Saxon Ratliff, the protein-shake–blending, muscle-bound bro at the center of the latest season of The White Lotus, is the man of our moment. Played with impish glee by Patrick Schwarzenegger, Saxon is the sort of young male we’re supposed to care a lot about these days: scornful of political correctness, indifferent to what is happening outside his privileged bubble, definitely voted for Trump. If we could only figure out what makes Saxon tick, if we could only light up some part of his lizard brain that would compel him not to vote for Trump, then maybe everything would be all right. Discovering what Saxon and other young men want has become a veritable holy quest for the liberal press and political class, the skeleton key to saving the Republic. Unfortunately, Saxon’s interests are limited to getting laid, pumping iron, and going to Duke.

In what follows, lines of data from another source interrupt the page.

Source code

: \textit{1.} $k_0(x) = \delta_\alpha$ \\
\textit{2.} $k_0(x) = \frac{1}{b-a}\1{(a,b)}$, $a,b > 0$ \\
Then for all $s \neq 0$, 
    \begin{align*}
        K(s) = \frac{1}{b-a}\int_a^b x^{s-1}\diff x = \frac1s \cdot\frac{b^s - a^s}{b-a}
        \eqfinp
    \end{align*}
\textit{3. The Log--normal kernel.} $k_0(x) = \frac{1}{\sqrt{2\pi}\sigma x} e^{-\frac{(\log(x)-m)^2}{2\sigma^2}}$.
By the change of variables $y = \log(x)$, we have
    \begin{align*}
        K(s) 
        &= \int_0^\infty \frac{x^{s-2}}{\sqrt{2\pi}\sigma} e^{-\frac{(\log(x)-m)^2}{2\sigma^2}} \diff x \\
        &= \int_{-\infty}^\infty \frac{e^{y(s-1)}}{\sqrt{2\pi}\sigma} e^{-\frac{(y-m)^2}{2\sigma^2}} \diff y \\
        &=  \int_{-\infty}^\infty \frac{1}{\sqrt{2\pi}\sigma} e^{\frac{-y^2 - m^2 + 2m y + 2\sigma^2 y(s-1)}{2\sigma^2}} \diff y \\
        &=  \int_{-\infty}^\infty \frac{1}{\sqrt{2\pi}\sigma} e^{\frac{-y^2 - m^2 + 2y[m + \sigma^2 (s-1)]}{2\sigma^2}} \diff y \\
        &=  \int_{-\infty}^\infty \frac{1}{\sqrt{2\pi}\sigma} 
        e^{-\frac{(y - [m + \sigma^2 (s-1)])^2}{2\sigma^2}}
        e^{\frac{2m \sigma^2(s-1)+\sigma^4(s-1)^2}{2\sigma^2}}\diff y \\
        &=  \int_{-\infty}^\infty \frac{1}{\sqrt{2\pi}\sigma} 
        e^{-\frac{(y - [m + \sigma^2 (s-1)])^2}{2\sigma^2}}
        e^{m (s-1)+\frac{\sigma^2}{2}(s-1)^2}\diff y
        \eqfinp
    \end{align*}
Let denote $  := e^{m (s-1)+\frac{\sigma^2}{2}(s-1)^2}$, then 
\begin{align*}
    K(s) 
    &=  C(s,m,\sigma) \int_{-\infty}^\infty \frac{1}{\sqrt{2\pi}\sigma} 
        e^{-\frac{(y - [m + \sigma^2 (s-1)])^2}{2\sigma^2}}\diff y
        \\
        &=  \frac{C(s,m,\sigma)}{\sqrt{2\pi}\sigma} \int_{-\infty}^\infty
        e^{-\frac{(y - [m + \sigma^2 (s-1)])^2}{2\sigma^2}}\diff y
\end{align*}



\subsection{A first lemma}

Or so it seems. It often feels like the show’s creator, Mike White, is spinning his wheels in this third season, cycling through familiar critiques of the empty materialism of his wealthy and out-of-touch characters, who search for solace and meaning in all the wrong places: sex, money, lorazepam. Nevertheless, through the travails of Saxon, the show has struck upon some devastating psychological territory that shimmers just beneath the discussion of young men and their desires, most notably in a now-notorious scene in which a drug-addled Saxon gets a hand job from his little brother Lochlan during a threesome. This scene has largely been interpreted as the latest example of HBO shocking viewers with depictions of incest — a decadent society’s last sexual taboo — a trick the network has played going back to the first episode of Game of Thrones. But Saxon’s crisis is more significant than that, a glimpse of a larger conundrum for heterosexual males who, in this anti-woke era, are less beholden to women than ever.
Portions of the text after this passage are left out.